Another option would be to work in pure python files in the first place, and only use Jupyter after the fact. The close brother to Jupyter is the Spyder IDE, which gives you most of the benefits of quick visual outputs, but also has a nice python debugger built in.

2 comments

edit: Googling reveals nbdime, has this been looked into? - https://nbdime.readthedocs.io/en/latest/

Not OP but I can imagine easily the need for what he's asking.

You'll find a lot of algorithms for data and image processing saved as notebooks these days offered to you. Let's say you make some changes from the provided code and after a handful of changes something is not working right. You might want to diff from where you are back to a working version in hopes that differences that emerge might clue you into where to look for where the problem might be.

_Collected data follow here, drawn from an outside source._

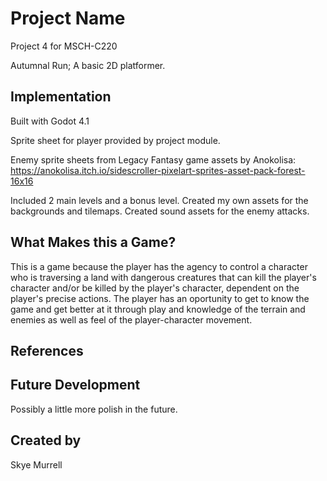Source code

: # Project Name
Project 4 for MSCH-C220

Autumnal Run;
A basic 2D platformer.

## Implementation

Built with Godot 4.1

Sprite sheet for player provided by project module.

Enemy sprite sheets from Legacy Fantasy game assets by Anokolisa: https://anokolisa.itch.io/sidescroller-pixelart-sprites-asset-pack-forest-16x16

Included 2 main levels and a bonus level. Created my own assets for the backgrounds and tilemaps. Created sound assets for the enemy attacks. 

## What Makes this a Game?

This is a game because the player has the agency to control a character who is traversing a land with dangerous creatures that can kill the player's character and/or be killed by the player's character, dependent on the player's precise actions. The player has an oportunity to get to know the game and get better at it through play and knowledge of the terrain and enemies as well as feel of the player-character movement.

## References

## Future Development

Possibly a little more polish in the future.

## Created by

Skye Murrell
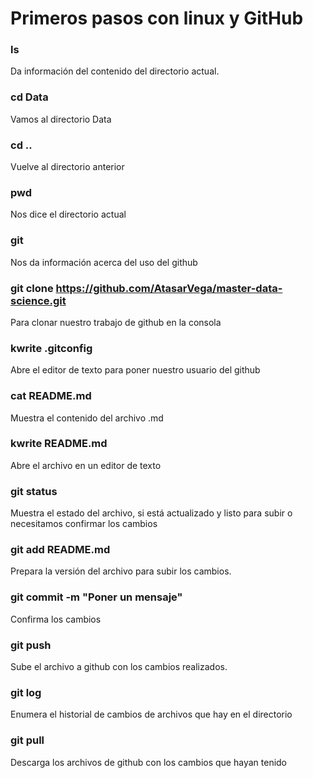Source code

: # Primeros pasos con linux y GitHub

### ls 
Da información del contenido del directorio actual. 
### cd Data
Vamos al directorio Data
### cd ..
Vuelve al directorio anterior
### pwd
Nos dice el directorio actual
### git 
Nos da información acerca del uso del github
### git clone https://github.com/AtasarVega/master-data-science.git
Para clonar nuestro trabajo de github en la consola
### kwrite .gitconfig
Abre el editor de texto para poner nuestro usuario del github 
### cat README.md
Muestra el contenido del archivo .md
### kwrite README.md
Abre el archivo en un editor de texto
### git status 
Muestra el estado del archivo, si está actualizado y listo para subir o necesitamos confirmar los cambios
### git add README.md
Prepara la versión del archivo para subir los cambios. 
### git commit -m "Poner un mensaje" 
Confirma los cambios 
### git push 
Sube el archivo a github con los cambios realizados. 
### git log 
Enumera el historial de cambios de archivos que hay en el directorio
### git pull
Descarga los archivos de github con los cambios que hayan tenido 

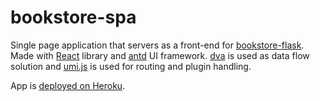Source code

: # bookstore-spa
Single page application that servers as a front-end for [bookstore-flask][1].
Made with [React][2] library and [antd][5] UI framework. [dva][3] is used as data flow solution and [umi.js][4] is used for routing and plugin handling. 

App is [deployed on Heroku](6).

[1]: https://github.com/adrianmisko/bookstore-flask
[2]: https://reactjs.org/
[3]: https://github.com/dvajs/dva
[4]: https://umijs.org/
[5]: https://ant.design/
[6]: https://bookstore-spa.herokuapp.com
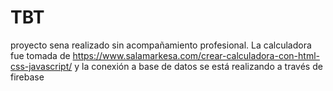 # TBT
proyecto sena realizado sin acompañamiento profesional. La calculadora fue tomada de https://www.salamarkesa.com/crear-calculadora-con-html-css-javascript/ y la conexión a base de datos se está realizando a través de firebase
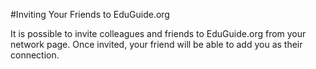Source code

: #Inviting Your Friends to EduGuide.org

It is possible to invite colleagues and friends to EduGuide.org from your network  page. Once invited, your friend will be able to add you as their connection.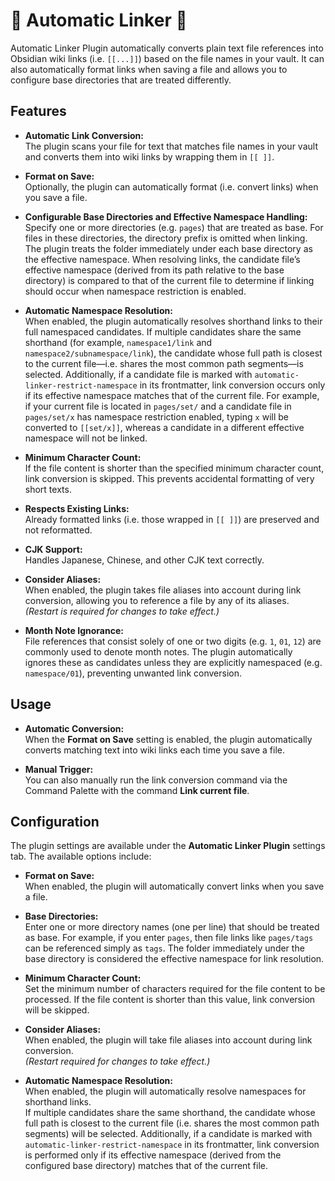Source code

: # 🤖 Automatic Linker 🔗

Automatic Linker Plugin automatically converts plain text file references into Obsidian wiki links (i.e. `[[...]]`) based on the file names in your vault. It can also automatically format links when saving a file and allows you to configure base directories that are treated differently.

## Features

- **Automatic Link Conversion:**  
  The plugin scans your file for text that matches file names in your vault and converts them into wiki links by wrapping them in `[[ ]]`.

- **Format on Save:**  
  Optionally, the plugin can automatically format (i.e. convert links) when you save a file.

- **Configurable Base Directories and Effective Namespace Handling:**  
  Specify one or more directories (e.g. `pages`) that are treated as base. For files in these directories, the directory prefix is omitted when linking. The plugin treats the folder immediately under each base directory as the effective namespace. When resolving links, the candidate file’s effective namespace (derived from its path relative to the base directory) is compared to that of the current file to determine if linking should occur when namespace restriction is enabled.

- **Automatic Namespace Resolution:**  
  When enabled, the plugin automatically resolves shorthand links to their full namespaced candidates. If multiple candidates share the same shorthand (for example, `namespace1/link` and `namespace2/subnamespace/link`), the candidate whose full path is closest to the current file—i.e. shares the most common path segments—is selected. Additionally, if a candidate file is marked with `automatic-linker-restrict-namespace` in its frontmatter, link conversion occurs only if its effective namespace matches that of the current file. For example, if your current file is located in `pages/set/` and a candidate file in `pages/set/x` has namespace restriction enabled, typing `x` will be converted to `[[set/x]]`, whereas a candidate in a different effective namespace will not be linked.

- **Minimum Character Count:**  
  If the file content is shorter than the specified minimum character count, link conversion is skipped. This prevents accidental formatting of very short texts.

- **Respects Existing Links:**  
  Already formatted links (i.e. those wrapped in `[[ ]]`) are preserved and not reformatted.

- **CJK Support:**  
  Handles Japanese, Chinese, and other CJK text correctly.

- **Consider Aliases:**  
  When enabled, the plugin takes file aliases into account during link conversion, allowing you to reference a file by any of its aliases.  
  _(Restart is required for changes to take effect.)_

- **Month Note Ignorance:**  
  File references that consist solely of one or two digits (e.g. `1`, `01`, `12`) are commonly used to denote month notes. The plugin automatically ignores these as candidates unless they are explicitly namespaced (e.g. `namespace/01`), preventing unwanted link conversion.

## Usage

- **Automatic Conversion:**  
  When the **Format on Save** setting is enabled, the plugin automatically converts matching text into wiki links each time you save a file.

- **Manual Trigger:**  
  You can also manually run the link conversion command via the Command Palette with the command **Link current file**.

## Configuration

The plugin settings are available under the **Automatic Linker Plugin** settings tab. The available options include:

- **Format on Save:**  
  When enabled, the plugin will automatically convert links when you save a file.

- **Base Directories:**  
  Enter one or more directory names (one per line) that should be treated as base. For example, if you enter `pages`, then file links like `pages/tags` can be referenced simply as `tags`. The folder immediately under the base directory is considered the effective namespace for link resolution.

- **Minimum Character Count:**  
  Set the minimum number of characters required for the file content to be processed. If the file content is shorter than this value, link conversion will be skipped.

- **Consider Aliases:**  
  When enabled, the plugin will take file aliases into account during link conversion.  
  _(Restart required for changes to take effect.)_

- **Automatic Namespace Resolution:**  
  When enabled, the plugin will automatically resolve namespaces for shorthand links.  
  If multiple candidates share the same shorthand, the candidate whose full path is closest to the current file (i.e. shares the most common path segments) will be selected. Additionally, if a candidate is marked with `automatic-linker-restrict-namespace` in its frontmatter, link conversion is performed only if its effective namespace (derived from the configured base directory) matches that of the current file.
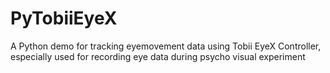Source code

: # PyTobiiEyeX
A Python demo for tracking eyemovement data using Tobii EyeX Controller, especially used for recording eye data during  psycho visual experiment
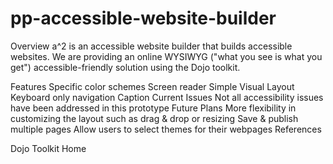 # pp-accessible-website-builder
Overview
a^2 is an accessible website builder that builds accessible websites. We are providing an online WYSIWYG ("what you see is what you get") accessible-friendly solution using the Dojo toolkit.

Features
Specific color schemes
Screen reader
Simple Visual Layout
Keyboard only navigation
Caption
Current Issues
Not all accessibility issues have been addressed in this prototype
Future Plans
More flexibility in customizing the layout such as drag & drop or resizing
Save & publish multiple pages
Allow users to select themes for their webpages
References

Dojo Toolkit Home
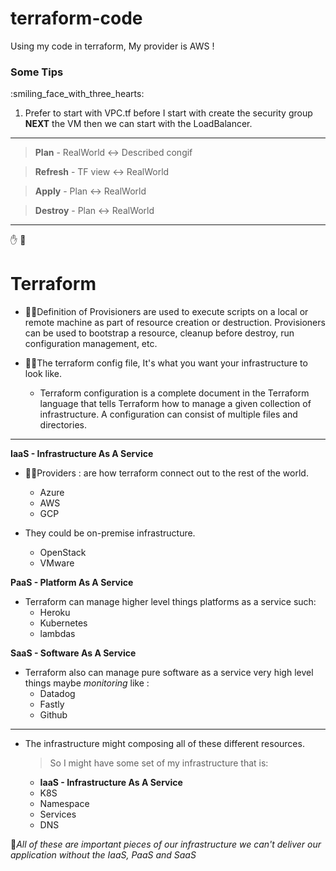 # terraform-code
Using my code in terraform, My provider is AWS !


<h3> Some Tips </h3>:smiling_face_with_three_hearts:

1) Prefer to start with VPC.tf before I start with create the security group **NEXT** the VM then we can start with the LoadBalancer.
 --- 
> **Plan** - RealWorld :left_right_arrow: Described congif
 
> **Refresh** - TF view :left_right_arrow:	RealWorld

> **Apply** - Plan :left_right_arrow: RealWorld

> **Destroy** - Plan :left_right_arrow: RealWorld

 
---- 
:hand: :eyes:	
<h1>Terraform</h1>

- :teacher:Definition of Provisioners are used to execute scripts on a local or remote machine as part of resource creation or destruction. Provisioners can be used to bootstrap a resource, cleanup before destroy, run configuration management, etc.

- :mage_man:The terraform config file, It's what you want your infrastructure to look like.
    - Terraform configuration is a complete document in the Terraform language that tells Terraform how to manage a given collection of infrastructure. A configuration can consist of multiple files and directories.
---
**IaaS - Infrastructure As A Service**
- :merman:Providers : are how terraform connect out to the rest of the world.
    - Azure
    - AWS
    - GCP

- They could be on-premise infrastructure.
    - OpenStack
    - VMware

**PaaS - Platform As A Service**
- Terraform can manage higher level things platforms as a service such:
    - Heroku
    - Kubernetes
    - lambdas 

**SaaS - Software As A Service**
- Terraform also can manage pure software as a service very high level things maybe *monitoring* like : 
    - Datadog
    - Fastly
    - Github
---

- The infrastructure might composing all of these different resources.
    > So I might have some set of my infrastructure that is:
    
    - **IaaS - Infrastructure As A Service**
    - K8S
    - Namespace
    - Services
    - DNS

:star_struck:*All of these are important pieces of our infrastructure we can't deliver our application without the IaaS, PaaS and SaaS*
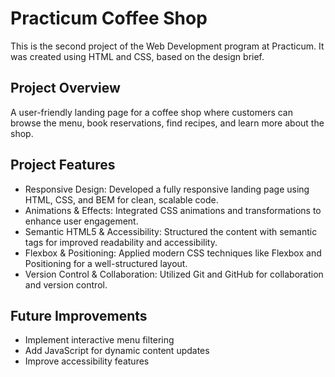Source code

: # Practicum Coffee Shop

This is the second project of the Web Development program at Practicum. It was created using HTML and CSS, based on the design brief.

## Project Overview

A user-friendly landing page for a coffee shop where customers can browse the menu, book reservations, find recipes, and learn more about the shop.

## Project Features

- Responsive Design: Developed a fully responsive landing page using HTML, CSS, and BEM for clean, scalable code.
- Animations & Effects: Integrated CSS animations and transformations to enhance user engagement.
- Semantic HTML5 & Accessibility: Structured the content with semantic tags for improved readability and accessibility.
- Flexbox & Positioning: Applied modern CSS techniques like Flexbox and Positioning for a well-structured layout.
- Version Control & Collaboration: Utilized Git and GitHub for collaboration and version control.

## Future Improvements

- Implement interactive menu filtering
- Add JavaScript for dynamic content updates
- Improve accessibility features
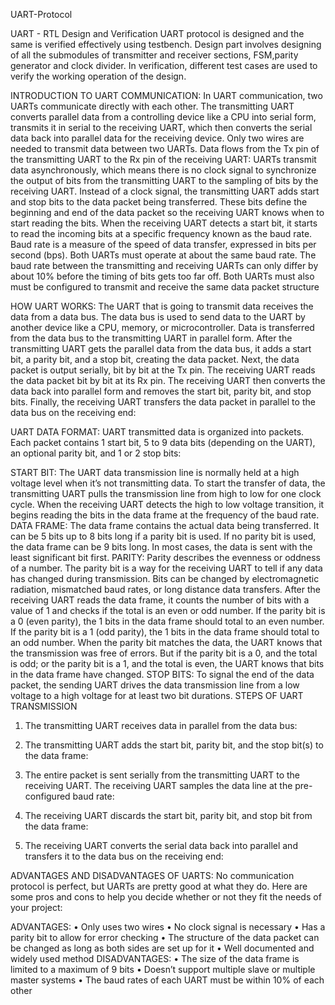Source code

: UART-Protocol

UART - RTL Design and Verification UART protocol is designed and the same is verified effectively using testbench. Design part involves designing of all the submodules of transmitter and receiver sections, FSM,parity generator and clock divider. In verification, different test cases are used to verify the working operation of the design.

INTRODUCTION TO UART COMMUNICATION:
  In UART communication, two UARTs communicate directly with each other. The transmitting UART converts parallel data from a controlling device like a CPU into serial form, transmits it in serial to the receiving UART, which then converts the serial data back into parallel data for the receiving device. Only two wires are needed to transmit data between two UARTs. Data flows from the Tx pin of the transmitting UART to the Rx pin of the receiving UART:
UARTs transmit data asynchronously, which means there is no clock signal to synchronize the output of bits from the transmitting UART to the sampling of bits by the receiving UART. Instead of a clock signal, the transmitting UART adds start and stop bits to the data packet being transferred. These bits define the beginning and end of the data packet so the receiving UART knows when to start reading the bits.
When the receiving UART detects a start bit, it starts to read the incoming bits at a specific frequency known as the baud rate. Baud rate is a measure of the speed of data transfer, expressed in bits per second (bps). Both UARTs must operate at about the same baud rate. The baud rate between the transmitting and receiving UARTs can only differ by about 10% before the timing of bits gets too far off.
Both UARTs must also must be configured to transmit and receive the same data packet structure

HOW UART WORKS:
  The UART that is going to transmit data receives the data from a data bus. The data bus is used to send data to the UART by another device like a CPU, memory, or microcontroller. Data is transferred from the data bus to the transmitting UART in parallel form. After the transmitting UART gets the parallel data from the data bus, it adds a start bit, a parity bit, and a stop bit, creating the data packet. Next, the data packet is output serially, bit by bit at the Tx pin. The receiving UART reads the data packet bit by bit at its Rx pin. The receiving UART then converts the data back into parallel form and removes the start bit, parity bit, and stop bits. Finally, the receiving UART transfers the data packet in parallel to the data bus on the receiving end:
  
UART DATA FORMAT:
   UART transmitted data is organized into packets. Each packet contains 1 start bit, 5 to 9 data bits (depending on the UART), an optional parity bit, and 1 or 2 stop bits:
 
START BIT:
  The UART data transmission line is normally held at a high voltage level when it’s not transmitting data. To start the transfer of data, the transmitting UART pulls the transmission line from high to low for one clock cycle. When the receiving UART detects the high to low voltage transition, it begins reading the bits in the data frame at the frequency of the baud rate.
DATA FRAME:
  The data frame contains the actual data being transferred. It can be 5 bits up to 8 bits long if a parity bit is used. If no parity bit is used, the data frame can be 9 bits long. In most cases, the data is sent with the least significant bit first.
PARITY:
  Parity describes the evenness or oddness of a number. The parity bit is a way for the receiving UART to tell if any data has changed during transmission. Bits can be changed by electromagnetic radiation, mismatched baud rates, or long distance data transfers. After the receiving UART reads the data frame, it counts the number of bits with a value of 1 and checks if the total is an even or odd number. If the parity bit is a 0 (even parity), the 1 bits in the data frame should total to an even number. If the parity bit is a 1 (odd parity), the 1 bits in the data frame should total to an odd number. When the parity bit matches the data, the UART knows that the transmission was free of errors. But if the parity bit is a 0, and the total is odd; or the parity bit is a 1, and the total is even, the UART knows that bits in the data frame have changed.
STOP BITS:
  To signal the end of the data packet, the sending UART drives the data transmission line from a low voltage to a high voltage for at least two bit durations.
STEPS OF UART TRANSMISSION
1. The transmitting UART receives data in parallel from the data bus:
                                     
2. The transmitting UART adds the start bit, parity bit, and the stop bit(s) to the data frame:
                               
3. The entire packet is sent serially from the transmitting UART to the receiving UART. The receiving UART samples the data line at the pre-configured baud rate:
               
4.  The receiving UART discards the start bit, parity bit, and stop bit from the data frame:
                             
5. The receiving UART converts the serial data back into parallel and transfers it to the data bus on the receiving end:
                               

ADVANTAGES AND DISADVANTAGES OF UARTS:
  No communication protocol is perfect, but UARTs are pretty good at what they do. Here are some pros and cons to help you decide whether or not they fit the needs of your project:

ADVANTAGES:
•	Only uses two wires
•	No clock signal is necessary
•	Has a parity bit to allow for error checking
•	The structure of the data packet can be changed as long as both sides are set up for it
•	Well documented and widely used method
DISADVANTAGES:
•	The size of the data frame is limited to a maximum of 9 bits
•	Doesn’t support multiple slave or multiple master systems
•	The baud rates of each UART must be within 10% of each other

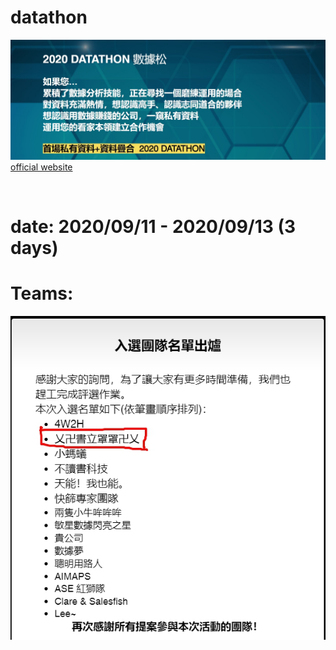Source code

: # datathon

![](./data/datathon.jpg)
[official website](https://2020datathon.wixsite.com/hack?fbclid=IwAR2Wq_WmulssiwOFqQ9wh_vRwReLGh2XQmlrWVnMgWBC9lgqX9vnjDD4074)

<br/>

# date:  2020/09/11 - 2020/09/13 (3 days)

# Teams:

![](./datathon_linechatbot/app/static/image/datathon_list.jpg)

As an aside, I want to say Jupyter notebooks (moreso jupyterlab) is sort of a disruptive change to our coding workflows. We've had interpreters for a long time sure, but creating interactive graphs on-the-fly is a godsend, insights come to you in such a workflow that wouldn't otherwise. I hope this catches on, I actually want my shell terminal to become more Jupyter-like. Also, fun fact: did you know you could do real-time collaboration on Juypter notebooks? https://jupyterlab.readthedocs.io/en/stable/user/rtc.html

Oh I can totally imagine use-cases too, but I’d love to hear what the OP’s use case actually is. I also agree completely on the disruption that Jupyter brings, and that it has just massive benefits. But when a workflow isn’t giving you everything you want, it’s worth evaluating whether the tools you’re using are the right tools for the job, right?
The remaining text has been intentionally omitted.